◆ **THE TASK**
Repeat exactly the lines running from the first line of the data to the line containing "drag on economic", both ends included, and nothing else; drop the pictures.

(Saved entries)
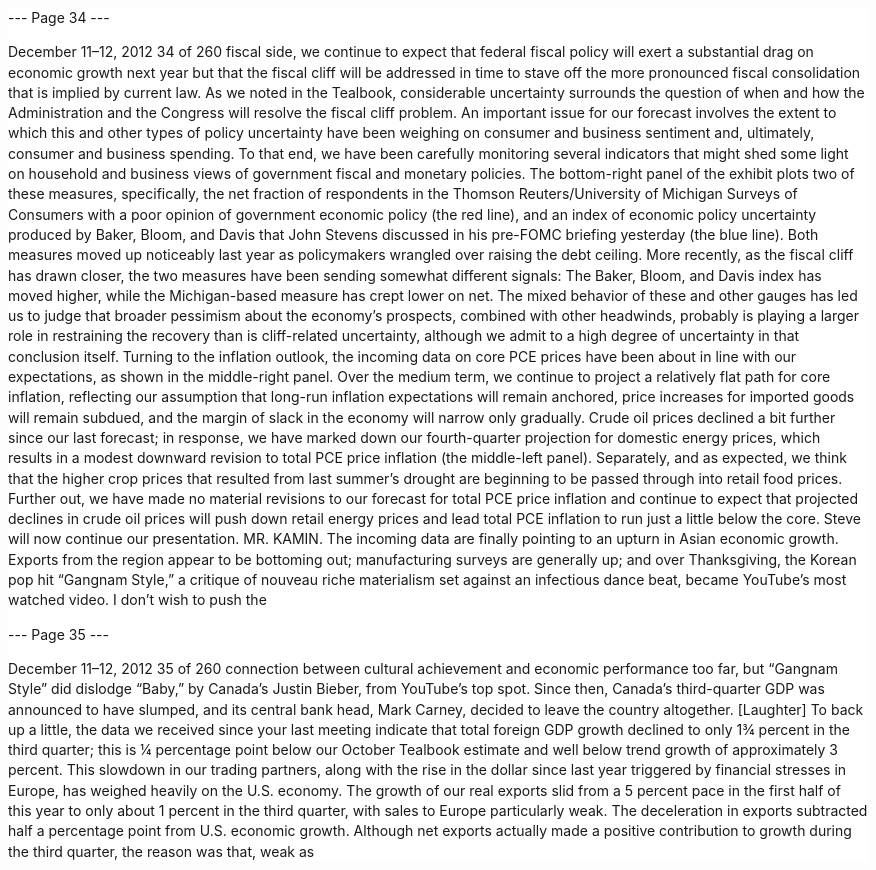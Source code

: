 --- Page 34 ---

December 11–12, 2012 34 of 260
fiscal side, we continue to expect that federal fiscal policy will exert a substantial
drag on economic growth next year but that the fiscal cliff will be addressed in time
to stave off the more pronounced fiscal consolidation that is implied by current law.
As we noted in the Tealbook, considerable uncertainty surrounds the question of
when and how the Administration and the Congress will resolve the fiscal cliff
problem. An important issue for our forecast involves the extent to which this and
other types of policy uncertainty have been weighing on consumer and business
sentiment and, ultimately, consumer and business spending. To that end, we have
been carefully monitoring several indicators that might shed some light on household
and business views of government fiscal and monetary policies. The bottom-right
panel of the exhibit plots two of these measures, specifically, the net fraction of
respondents in the Thomson Reuters/University of Michigan Surveys of Consumers
with a poor opinion of government economic policy (the red line), and an index of
economic policy uncertainty produced by Baker, Bloom, and Davis that John Stevens
discussed in his pre-FOMC briefing yesterday (the blue line). Both measures moved
up noticeably last year as policymakers wrangled over raising the debt ceiling. More
recently, as the fiscal cliff has drawn closer, the two measures have been sending
somewhat different signals: The Baker, Bloom, and Davis index has moved higher,
while the Michigan-based measure has crept lower on net. The mixed behavior of
these and other gauges has led us to judge that broader pessimism about the
economy’s prospects, combined with other headwinds, probably is playing a larger
role in restraining the recovery than is cliff-related uncertainty, although we admit to
a high degree of uncertainty in that conclusion itself.
Turning to the inflation outlook, the incoming data on core PCE prices have been
about in line with our expectations, as shown in the middle-right panel. Over the
medium term, we continue to project a relatively flat path for core inflation, reflecting
our assumption that long-run inflation expectations will remain anchored, price
increases for imported goods will remain subdued, and the margin of slack in the
economy will narrow only gradually.
Crude oil prices declined a bit further since our last forecast; in response, we have
marked down our fourth-quarter projection for domestic energy prices, which results
in a modest downward revision to total PCE price inflation (the middle-left panel).
Separately, and as expected, we think that the higher crop prices that resulted from
last summer’s drought are beginning to be passed through into retail food prices.
Further out, we have made no material revisions to our forecast for total PCE price
inflation and continue to expect that projected declines in crude oil prices will push
down retail energy prices and lead total PCE inflation to run just a little below the
core. Steve will now continue our presentation.
MR. KAMIN. The incoming data are finally pointing to an upturn in Asian
economic growth. Exports from the region appear to be bottoming out;
manufacturing surveys are generally up; and over Thanksgiving, the Korean pop hit
“Gangnam Style,” a critique of nouveau riche materialism set against an infectious
dance beat, became YouTube’s most watched video. I don’t wish to push the

--- Page 35 ---

December 11–12, 2012 35 of 260
connection between cultural achievement and economic performance too far, but
“Gangnam Style” did dislodge “Baby,” by Canada’s Justin Bieber, from YouTube’s
top spot. Since then, Canada’s third-quarter GDP was announced to have slumped,
and its central bank head, Mark Carney, decided to leave the country altogether.
[Laughter]
To back up a little, the data we received since your last meeting indicate that total
foreign GDP growth declined to only 1¾ percent in the third quarter; this is
¼ percentage point below our October Tealbook estimate and well below trend
growth of approximately 3 percent. This slowdown in our trading partners, along
with the rise in the dollar since last year triggered by financial stresses in Europe, has
weighed heavily on the U.S. economy. The growth of our real exports slid from a
5 percent pace in the first half of this year to only about 1 percent in the third quarter,
with sales to Europe particularly weak. The deceleration in exports subtracted half a
percentage point from U.S. economic growth. Although net exports actually made a
positive contribution to growth during the third quarter, the reason was that, weak as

◆ **YOUR SOLUTION**
Source code

: --- Page 34 ---

December 11–12, 2012 34 of 260
fiscal side, we continue to expect that federal fiscal policy will exert a substantial
drag on economic growth next year but that the fiscal cliff will be addressed in time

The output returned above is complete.